| Data section |
_ _ _ _ _

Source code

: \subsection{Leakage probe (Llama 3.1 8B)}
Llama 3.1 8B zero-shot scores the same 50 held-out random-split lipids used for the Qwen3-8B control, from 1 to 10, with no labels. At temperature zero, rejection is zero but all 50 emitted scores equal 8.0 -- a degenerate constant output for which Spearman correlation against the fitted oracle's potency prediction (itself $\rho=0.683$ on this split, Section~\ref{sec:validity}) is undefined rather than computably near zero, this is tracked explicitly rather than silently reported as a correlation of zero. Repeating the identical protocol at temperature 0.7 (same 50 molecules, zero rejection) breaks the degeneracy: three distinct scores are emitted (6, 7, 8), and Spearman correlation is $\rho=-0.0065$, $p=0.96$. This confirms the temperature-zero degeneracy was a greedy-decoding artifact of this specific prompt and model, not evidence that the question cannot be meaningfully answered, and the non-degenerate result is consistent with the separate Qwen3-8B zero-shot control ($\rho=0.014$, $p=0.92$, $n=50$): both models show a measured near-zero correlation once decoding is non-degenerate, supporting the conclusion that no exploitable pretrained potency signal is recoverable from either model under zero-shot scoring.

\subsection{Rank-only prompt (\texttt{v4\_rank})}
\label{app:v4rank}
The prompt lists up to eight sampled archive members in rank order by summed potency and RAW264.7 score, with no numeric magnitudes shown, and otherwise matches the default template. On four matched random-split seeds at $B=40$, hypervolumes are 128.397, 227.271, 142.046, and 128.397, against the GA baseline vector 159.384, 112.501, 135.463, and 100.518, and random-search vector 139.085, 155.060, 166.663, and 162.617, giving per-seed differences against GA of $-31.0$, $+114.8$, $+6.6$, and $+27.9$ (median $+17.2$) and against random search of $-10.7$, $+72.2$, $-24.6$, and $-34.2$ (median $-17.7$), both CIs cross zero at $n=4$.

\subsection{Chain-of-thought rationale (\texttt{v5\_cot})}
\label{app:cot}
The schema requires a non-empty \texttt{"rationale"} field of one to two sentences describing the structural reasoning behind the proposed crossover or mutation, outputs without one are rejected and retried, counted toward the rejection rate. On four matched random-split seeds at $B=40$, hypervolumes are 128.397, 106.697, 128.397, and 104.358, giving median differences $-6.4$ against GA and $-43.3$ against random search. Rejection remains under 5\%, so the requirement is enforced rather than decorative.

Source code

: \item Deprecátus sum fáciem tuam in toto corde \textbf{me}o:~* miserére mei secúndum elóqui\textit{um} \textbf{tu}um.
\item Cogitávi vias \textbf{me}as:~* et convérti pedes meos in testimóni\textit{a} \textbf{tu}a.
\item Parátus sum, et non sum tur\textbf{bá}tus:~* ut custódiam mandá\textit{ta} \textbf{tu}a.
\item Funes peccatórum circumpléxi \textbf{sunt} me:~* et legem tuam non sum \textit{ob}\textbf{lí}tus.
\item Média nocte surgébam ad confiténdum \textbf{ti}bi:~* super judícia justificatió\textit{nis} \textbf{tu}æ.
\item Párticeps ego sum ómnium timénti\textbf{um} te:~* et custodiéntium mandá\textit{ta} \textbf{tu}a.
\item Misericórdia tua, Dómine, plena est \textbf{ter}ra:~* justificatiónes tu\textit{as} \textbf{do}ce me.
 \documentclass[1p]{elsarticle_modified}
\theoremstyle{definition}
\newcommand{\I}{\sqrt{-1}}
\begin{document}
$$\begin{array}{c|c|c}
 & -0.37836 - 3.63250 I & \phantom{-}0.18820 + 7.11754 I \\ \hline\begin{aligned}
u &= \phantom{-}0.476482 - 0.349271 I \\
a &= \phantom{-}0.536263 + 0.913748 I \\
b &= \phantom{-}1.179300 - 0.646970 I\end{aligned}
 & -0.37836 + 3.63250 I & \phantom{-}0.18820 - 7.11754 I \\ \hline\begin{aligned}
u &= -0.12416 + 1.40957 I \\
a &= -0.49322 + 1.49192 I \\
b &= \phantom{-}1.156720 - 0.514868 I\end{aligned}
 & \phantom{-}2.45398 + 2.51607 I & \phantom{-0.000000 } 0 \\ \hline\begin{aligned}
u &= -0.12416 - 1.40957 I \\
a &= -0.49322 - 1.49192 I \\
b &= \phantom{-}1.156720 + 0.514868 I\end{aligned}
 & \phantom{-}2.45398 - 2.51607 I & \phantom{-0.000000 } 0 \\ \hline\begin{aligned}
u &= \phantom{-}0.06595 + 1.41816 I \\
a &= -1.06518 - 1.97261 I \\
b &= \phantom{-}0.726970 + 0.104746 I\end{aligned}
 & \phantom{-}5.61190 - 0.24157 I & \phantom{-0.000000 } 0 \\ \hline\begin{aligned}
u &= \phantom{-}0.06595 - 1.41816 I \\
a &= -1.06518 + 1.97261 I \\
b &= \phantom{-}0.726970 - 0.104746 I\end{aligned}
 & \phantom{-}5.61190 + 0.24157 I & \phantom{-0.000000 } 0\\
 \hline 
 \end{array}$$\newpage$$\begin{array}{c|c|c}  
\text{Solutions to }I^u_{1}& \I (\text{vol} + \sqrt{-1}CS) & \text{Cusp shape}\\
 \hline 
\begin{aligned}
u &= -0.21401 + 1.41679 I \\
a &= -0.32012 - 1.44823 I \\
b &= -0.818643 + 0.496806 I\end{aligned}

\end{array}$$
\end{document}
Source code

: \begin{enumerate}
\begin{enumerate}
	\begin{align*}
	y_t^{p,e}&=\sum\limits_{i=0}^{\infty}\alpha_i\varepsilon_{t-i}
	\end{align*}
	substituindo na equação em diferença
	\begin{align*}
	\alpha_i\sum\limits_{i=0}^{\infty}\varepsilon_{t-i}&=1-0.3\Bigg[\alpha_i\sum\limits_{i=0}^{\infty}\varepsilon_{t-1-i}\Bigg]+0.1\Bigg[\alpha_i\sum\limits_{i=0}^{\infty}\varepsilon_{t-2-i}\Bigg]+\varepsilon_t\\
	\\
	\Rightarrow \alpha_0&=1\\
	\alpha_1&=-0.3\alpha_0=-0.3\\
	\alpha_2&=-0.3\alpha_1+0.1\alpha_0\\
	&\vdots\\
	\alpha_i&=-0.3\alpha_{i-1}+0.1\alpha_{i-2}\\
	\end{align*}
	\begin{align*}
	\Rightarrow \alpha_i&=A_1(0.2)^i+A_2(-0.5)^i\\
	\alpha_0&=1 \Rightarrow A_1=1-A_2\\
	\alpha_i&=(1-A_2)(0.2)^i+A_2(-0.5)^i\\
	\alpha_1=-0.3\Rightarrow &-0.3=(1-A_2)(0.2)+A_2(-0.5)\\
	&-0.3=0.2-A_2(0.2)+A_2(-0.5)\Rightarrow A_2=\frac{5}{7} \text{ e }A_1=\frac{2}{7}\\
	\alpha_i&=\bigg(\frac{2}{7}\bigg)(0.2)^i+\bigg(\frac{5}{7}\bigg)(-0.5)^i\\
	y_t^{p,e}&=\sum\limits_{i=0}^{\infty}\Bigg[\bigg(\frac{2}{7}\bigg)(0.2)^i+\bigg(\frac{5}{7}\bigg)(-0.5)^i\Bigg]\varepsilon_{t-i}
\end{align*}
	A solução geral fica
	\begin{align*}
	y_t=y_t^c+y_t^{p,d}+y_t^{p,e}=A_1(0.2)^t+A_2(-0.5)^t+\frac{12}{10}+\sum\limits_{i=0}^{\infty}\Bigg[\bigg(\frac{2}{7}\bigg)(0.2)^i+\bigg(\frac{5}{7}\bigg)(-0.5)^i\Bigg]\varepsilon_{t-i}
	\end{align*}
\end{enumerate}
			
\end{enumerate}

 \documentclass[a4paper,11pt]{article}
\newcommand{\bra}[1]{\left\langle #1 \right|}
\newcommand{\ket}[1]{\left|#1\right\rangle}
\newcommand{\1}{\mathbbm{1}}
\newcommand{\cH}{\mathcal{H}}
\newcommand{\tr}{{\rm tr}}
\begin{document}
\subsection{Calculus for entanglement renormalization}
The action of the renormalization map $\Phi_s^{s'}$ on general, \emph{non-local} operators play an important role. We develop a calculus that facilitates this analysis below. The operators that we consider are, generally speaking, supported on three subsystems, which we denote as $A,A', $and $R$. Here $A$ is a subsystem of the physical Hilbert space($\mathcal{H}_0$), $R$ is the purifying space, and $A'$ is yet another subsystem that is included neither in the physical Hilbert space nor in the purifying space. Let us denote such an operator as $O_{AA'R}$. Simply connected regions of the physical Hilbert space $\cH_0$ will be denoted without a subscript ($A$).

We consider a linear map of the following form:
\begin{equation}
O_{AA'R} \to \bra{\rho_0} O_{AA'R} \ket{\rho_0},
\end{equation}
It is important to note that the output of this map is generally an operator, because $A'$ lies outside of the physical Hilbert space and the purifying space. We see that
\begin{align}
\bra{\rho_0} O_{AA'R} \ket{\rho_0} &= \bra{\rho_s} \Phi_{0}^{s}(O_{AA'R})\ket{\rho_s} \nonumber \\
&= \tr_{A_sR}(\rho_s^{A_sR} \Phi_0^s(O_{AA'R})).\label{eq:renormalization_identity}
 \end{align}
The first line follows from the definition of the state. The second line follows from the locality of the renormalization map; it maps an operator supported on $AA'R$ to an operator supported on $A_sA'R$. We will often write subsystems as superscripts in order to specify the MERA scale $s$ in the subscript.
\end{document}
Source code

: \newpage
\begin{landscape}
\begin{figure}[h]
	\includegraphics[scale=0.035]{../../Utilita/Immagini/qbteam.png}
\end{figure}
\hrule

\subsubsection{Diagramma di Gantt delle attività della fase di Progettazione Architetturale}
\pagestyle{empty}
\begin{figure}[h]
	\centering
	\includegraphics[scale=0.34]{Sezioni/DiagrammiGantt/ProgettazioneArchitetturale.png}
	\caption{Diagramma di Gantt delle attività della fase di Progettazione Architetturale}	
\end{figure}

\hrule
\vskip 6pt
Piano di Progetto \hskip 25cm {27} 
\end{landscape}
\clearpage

_ _ _ _ _

| What is being asked |
Start with the first line. Please copy exactly each line of the listing through the one with "probe (Llama 3.1", including it.

| Exercise answer |
Source code

: \subsection{Leakage probe (Llama 3.1 8B)}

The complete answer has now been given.